■ **DIRECTIONS**: If a line in the data below includes the string "yang", please return a copy of it.

■ **DATA RECORDS**:
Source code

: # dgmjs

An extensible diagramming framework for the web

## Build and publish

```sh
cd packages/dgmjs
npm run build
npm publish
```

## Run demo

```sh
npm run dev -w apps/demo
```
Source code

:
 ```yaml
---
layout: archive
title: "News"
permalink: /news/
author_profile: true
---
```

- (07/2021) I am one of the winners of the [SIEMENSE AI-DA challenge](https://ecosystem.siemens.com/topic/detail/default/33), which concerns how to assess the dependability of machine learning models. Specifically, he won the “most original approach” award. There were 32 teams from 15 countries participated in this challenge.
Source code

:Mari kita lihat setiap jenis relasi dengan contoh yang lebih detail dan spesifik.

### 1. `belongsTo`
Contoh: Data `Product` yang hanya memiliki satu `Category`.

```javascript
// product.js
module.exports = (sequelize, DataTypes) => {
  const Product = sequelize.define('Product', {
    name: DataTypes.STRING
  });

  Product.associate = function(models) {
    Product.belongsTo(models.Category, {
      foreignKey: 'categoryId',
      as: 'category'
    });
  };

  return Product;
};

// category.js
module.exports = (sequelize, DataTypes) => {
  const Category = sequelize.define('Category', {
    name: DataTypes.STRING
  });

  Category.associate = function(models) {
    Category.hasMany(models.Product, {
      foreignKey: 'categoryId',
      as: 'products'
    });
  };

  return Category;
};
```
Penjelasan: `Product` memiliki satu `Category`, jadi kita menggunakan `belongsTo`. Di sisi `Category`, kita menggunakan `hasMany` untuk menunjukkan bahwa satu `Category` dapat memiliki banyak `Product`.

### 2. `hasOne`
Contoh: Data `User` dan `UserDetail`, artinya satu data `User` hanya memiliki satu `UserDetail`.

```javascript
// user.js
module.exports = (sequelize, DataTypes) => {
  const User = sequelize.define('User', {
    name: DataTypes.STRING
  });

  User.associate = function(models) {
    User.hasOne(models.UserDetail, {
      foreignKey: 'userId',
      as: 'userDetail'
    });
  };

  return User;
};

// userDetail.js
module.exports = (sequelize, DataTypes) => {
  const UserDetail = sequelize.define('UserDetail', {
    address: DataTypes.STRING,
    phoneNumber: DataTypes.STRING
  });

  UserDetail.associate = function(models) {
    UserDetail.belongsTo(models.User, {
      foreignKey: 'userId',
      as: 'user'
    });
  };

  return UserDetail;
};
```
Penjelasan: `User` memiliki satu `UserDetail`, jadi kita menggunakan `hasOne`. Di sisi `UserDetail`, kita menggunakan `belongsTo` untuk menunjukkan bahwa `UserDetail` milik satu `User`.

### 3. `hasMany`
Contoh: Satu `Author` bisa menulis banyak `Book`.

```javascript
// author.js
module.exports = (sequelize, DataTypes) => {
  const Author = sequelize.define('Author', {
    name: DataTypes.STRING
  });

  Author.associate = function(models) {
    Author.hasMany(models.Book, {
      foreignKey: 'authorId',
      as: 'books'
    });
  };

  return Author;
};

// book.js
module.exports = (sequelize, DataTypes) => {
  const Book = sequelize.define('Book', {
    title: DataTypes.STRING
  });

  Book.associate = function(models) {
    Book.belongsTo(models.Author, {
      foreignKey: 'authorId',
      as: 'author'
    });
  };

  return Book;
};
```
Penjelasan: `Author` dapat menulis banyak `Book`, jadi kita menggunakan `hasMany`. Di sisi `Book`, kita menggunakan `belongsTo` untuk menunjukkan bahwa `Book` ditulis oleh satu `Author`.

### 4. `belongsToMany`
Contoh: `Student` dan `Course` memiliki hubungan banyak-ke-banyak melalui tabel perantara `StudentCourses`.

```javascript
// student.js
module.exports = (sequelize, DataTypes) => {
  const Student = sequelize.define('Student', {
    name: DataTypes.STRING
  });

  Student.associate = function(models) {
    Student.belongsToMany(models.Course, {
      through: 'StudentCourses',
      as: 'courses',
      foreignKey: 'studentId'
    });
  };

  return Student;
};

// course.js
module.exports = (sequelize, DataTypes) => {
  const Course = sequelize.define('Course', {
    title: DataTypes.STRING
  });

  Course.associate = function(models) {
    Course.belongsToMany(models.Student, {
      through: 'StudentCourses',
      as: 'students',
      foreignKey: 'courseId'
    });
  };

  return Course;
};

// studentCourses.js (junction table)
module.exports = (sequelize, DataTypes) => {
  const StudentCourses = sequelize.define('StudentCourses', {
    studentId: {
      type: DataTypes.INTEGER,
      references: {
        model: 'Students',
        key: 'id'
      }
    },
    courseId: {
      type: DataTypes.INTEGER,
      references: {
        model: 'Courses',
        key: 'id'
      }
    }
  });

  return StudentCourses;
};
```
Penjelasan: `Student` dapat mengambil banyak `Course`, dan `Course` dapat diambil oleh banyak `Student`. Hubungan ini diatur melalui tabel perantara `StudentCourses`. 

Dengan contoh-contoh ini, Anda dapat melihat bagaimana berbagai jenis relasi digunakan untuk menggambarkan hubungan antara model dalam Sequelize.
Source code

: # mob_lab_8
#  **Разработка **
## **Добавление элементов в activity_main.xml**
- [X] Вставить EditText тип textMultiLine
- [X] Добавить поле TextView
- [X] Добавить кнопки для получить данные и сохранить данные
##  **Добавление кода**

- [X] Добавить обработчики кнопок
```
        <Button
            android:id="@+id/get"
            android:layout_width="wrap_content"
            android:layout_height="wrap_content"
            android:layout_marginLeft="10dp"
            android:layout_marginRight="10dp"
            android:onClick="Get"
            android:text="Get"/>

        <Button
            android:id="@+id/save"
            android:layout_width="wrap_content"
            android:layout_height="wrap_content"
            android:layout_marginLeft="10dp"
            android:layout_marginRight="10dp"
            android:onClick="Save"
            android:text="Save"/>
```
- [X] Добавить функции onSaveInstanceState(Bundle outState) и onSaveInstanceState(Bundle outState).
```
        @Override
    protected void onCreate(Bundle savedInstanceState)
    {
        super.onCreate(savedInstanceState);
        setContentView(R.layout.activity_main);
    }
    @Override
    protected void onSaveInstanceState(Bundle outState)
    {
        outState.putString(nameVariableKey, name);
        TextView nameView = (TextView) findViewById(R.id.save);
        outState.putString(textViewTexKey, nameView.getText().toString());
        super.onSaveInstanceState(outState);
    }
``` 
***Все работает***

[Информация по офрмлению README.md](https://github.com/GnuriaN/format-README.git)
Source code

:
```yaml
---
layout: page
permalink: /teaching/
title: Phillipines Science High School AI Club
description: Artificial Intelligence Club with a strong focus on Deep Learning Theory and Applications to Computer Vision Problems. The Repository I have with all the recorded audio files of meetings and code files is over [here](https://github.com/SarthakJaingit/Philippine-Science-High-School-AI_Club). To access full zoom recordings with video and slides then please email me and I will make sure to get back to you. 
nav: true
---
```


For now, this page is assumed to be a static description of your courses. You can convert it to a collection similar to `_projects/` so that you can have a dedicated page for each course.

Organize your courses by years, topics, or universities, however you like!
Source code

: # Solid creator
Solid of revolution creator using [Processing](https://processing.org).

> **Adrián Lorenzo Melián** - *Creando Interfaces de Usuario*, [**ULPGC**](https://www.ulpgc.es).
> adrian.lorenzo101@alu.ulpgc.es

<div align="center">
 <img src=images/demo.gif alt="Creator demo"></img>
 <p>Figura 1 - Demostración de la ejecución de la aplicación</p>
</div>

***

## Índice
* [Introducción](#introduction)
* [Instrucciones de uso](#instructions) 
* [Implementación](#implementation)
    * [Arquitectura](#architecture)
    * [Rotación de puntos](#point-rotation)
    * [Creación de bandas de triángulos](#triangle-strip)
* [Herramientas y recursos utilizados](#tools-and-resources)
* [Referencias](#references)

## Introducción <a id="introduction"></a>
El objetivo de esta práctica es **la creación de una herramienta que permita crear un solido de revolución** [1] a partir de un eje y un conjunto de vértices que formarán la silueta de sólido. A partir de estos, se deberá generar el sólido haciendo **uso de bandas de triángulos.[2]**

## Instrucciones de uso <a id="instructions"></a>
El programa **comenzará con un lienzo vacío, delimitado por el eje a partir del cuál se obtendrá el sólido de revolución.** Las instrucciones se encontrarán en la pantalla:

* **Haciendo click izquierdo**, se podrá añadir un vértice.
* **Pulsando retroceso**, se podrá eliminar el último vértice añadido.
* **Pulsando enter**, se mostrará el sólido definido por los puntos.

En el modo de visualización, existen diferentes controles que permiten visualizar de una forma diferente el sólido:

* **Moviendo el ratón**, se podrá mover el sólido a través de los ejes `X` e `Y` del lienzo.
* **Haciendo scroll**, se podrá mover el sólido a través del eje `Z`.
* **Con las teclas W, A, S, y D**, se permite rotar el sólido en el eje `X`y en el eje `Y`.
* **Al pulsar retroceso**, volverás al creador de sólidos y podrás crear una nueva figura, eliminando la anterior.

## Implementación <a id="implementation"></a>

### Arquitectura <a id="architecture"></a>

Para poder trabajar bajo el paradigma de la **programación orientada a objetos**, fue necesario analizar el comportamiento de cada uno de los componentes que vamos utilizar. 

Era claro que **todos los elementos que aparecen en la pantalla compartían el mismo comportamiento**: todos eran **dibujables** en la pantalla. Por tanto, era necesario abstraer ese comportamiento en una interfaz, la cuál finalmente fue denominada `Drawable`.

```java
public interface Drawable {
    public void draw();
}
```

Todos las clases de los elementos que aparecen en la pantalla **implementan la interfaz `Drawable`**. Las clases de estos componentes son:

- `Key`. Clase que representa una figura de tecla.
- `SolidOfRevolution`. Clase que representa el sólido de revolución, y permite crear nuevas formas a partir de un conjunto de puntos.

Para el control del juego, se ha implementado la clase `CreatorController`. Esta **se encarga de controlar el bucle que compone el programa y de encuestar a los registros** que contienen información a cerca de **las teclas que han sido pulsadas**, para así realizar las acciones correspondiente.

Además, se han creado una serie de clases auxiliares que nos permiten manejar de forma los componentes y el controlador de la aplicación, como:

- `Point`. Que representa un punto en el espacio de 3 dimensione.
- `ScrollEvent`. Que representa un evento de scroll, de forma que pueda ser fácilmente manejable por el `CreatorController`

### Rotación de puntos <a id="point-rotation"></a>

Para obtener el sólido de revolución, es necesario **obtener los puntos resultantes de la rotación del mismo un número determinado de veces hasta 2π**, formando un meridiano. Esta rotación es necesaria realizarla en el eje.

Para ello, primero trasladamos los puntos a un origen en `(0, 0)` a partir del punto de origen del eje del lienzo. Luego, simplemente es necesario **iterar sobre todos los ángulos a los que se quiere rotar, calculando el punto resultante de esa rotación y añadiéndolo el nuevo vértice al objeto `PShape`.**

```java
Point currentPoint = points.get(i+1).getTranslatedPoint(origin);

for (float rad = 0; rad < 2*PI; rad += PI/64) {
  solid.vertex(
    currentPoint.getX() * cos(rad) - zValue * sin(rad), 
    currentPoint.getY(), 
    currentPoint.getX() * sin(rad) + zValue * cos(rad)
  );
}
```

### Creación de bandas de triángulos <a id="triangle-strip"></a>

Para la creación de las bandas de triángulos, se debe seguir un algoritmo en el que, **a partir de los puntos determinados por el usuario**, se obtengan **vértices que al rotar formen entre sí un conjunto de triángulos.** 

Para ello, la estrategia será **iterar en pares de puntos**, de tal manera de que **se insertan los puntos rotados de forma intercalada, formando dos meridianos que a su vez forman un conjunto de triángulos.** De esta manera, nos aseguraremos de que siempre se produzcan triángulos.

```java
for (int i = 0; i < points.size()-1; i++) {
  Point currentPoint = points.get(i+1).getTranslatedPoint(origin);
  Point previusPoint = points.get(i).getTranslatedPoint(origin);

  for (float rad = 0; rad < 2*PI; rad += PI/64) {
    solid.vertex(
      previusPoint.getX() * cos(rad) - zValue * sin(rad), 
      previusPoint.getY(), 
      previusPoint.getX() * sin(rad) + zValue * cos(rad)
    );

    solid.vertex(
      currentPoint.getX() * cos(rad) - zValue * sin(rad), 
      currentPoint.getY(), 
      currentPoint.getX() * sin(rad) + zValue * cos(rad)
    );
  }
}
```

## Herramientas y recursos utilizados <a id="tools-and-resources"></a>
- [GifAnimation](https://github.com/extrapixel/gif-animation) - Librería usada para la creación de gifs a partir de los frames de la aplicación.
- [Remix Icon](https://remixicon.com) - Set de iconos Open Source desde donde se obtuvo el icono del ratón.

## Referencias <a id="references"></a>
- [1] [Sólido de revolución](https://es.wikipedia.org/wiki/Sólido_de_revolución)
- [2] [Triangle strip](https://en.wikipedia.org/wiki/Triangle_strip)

■ **RESPONSE TO THIS EXERCISE**:
:Mari kita lihat setiap jenis relasi dengan contoh yang lebih detail dan spesifik.
Contoh: Data `Product` yang hanya memiliki satu `Category`.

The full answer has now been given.